An analysis by FareCompare.com at USA TODAY's request reveals that many airlines folded the amount of the surcharge into the airfare, so for most tickets, travelers are paying the same as before the change.
"We have seen a tectonic shift in domestic airfares, but it's not great news for consumers, because the major airlines have, for the most part, simply shifted the surcharge amount into the base airfare," says Rick Seaney, CEO of FareCompare.com.
Until last week, many airlines' domestic airfares had fuel surcharges — except where they compete with Southwest or another discount carrier that doesn't have them.

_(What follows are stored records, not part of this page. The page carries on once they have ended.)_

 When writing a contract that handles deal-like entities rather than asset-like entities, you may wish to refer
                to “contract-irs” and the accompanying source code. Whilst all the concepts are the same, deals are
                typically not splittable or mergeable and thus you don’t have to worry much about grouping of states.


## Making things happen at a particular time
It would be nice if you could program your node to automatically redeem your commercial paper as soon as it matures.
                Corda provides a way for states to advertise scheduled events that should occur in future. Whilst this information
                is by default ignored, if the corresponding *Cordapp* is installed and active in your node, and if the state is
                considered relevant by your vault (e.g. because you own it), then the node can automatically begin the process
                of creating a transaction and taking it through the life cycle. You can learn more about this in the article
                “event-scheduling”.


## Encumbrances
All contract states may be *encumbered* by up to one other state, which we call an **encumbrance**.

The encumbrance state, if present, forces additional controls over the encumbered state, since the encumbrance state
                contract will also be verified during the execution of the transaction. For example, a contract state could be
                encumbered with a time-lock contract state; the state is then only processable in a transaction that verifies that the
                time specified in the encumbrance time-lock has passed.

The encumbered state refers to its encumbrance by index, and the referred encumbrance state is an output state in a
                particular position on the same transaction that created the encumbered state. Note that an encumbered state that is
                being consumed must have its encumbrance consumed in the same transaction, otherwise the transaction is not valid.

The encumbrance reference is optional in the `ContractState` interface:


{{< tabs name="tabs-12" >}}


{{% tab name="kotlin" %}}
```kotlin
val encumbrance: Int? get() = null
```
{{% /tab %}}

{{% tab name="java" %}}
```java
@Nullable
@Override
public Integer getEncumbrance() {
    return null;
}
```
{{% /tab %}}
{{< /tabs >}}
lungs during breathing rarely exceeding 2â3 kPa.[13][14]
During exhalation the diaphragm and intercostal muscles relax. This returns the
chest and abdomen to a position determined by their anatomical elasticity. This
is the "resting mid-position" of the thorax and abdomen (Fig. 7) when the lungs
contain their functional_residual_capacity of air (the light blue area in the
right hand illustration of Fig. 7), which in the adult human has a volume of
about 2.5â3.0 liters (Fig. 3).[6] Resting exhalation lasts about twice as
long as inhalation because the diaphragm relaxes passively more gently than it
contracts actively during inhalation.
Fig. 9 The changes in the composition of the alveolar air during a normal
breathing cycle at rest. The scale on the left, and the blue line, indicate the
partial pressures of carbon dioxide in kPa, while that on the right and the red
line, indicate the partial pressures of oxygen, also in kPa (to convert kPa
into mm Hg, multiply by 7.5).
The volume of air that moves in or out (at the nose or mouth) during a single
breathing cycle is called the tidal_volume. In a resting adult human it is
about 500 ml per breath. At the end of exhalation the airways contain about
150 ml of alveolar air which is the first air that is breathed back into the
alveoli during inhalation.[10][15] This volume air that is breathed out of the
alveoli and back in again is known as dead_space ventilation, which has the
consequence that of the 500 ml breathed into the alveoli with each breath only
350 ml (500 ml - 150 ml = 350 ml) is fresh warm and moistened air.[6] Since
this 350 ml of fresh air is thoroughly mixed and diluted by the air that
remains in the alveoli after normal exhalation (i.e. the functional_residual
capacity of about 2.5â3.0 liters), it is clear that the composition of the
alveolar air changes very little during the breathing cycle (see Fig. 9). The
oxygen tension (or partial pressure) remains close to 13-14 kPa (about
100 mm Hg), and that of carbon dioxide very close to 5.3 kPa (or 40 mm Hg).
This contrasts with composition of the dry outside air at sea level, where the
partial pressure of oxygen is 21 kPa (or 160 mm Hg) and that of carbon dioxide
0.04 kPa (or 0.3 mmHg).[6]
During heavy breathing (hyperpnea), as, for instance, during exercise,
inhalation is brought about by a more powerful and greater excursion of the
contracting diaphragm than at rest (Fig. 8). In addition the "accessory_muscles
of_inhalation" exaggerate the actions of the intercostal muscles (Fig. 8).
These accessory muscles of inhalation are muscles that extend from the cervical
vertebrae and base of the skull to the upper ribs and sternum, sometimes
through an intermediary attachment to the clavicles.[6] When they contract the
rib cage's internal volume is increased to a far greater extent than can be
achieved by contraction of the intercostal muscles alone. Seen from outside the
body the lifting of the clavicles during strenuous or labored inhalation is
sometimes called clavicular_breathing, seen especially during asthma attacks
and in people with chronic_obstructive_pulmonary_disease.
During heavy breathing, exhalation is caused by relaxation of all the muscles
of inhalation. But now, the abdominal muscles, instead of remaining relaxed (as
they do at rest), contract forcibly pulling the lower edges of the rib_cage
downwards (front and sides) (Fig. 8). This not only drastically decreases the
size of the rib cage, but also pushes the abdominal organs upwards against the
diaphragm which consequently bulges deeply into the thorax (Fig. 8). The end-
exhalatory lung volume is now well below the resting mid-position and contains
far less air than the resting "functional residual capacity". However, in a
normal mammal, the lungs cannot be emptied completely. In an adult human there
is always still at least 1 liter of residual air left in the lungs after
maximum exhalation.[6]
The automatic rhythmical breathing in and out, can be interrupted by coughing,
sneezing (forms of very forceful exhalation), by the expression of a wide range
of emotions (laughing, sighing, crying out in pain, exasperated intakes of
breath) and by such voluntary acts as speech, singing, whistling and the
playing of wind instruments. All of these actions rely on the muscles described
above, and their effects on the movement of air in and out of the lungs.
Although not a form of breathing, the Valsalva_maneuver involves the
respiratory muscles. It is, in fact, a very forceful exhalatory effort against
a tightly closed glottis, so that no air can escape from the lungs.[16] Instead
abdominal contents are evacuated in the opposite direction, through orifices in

Last week, American eliminated most domestic surcharges and reduced many others. Competitors followed.
Most international tickets still have fuel surcharges ranging from $200 to more than $500. On Nov. 5, 75% of American's 65,000 domestic fares had no surcharge, compared with 32% on Sept. 18, according to FareCompare.com. Nearly 6,000 of American's domestic fares on Sept. 18 had a $200 surcharge; four did on Nov. 5.
Most surviving high surcharges are on Hawaii routes. On Nov. 5, American had 4,000 domestic coach or first-class fares with a $280 surcharge; Delta had 6,000 with a $289 surcharge.
Many fares have absorbed the surcharges.
For example, on Nov. 1, American's base fare was $680, plus a $170 fuel surcharge, for a round-trip, 14-day advance-purchase ticket between Dallas/Fort Worth and Washington, D.C. The ticket's cost before government and airport fees was $850.
On Nov. 6, the same ticket cost $850 with no fuel surcharge.
The airlines' moves provide "a bit more transparency" in prices, Seaney says, but the wide range of surcharges also shows that the run-up in domestic fuel surcharges the past year "had everything to do with competition and the need to raise ticket prices."
Airlines say they began the fuel surcharges because they were hit by record fuel costs. The industry projects it will lose billions of dollars this year.
US Airways spokeswoman Valerie Wunder says the full price of a ticket — not the surcharge — matters.
"We still need to be able to charge enough for our product to be profitable, and we aren't there yet."
Aviation consultant Michael Boyd says the changes are not deceptive. This year is "a financial disaster" for airlines, so "shifting the name from 'fuel surcharge' to 'fare' is not ripping the public off," he says.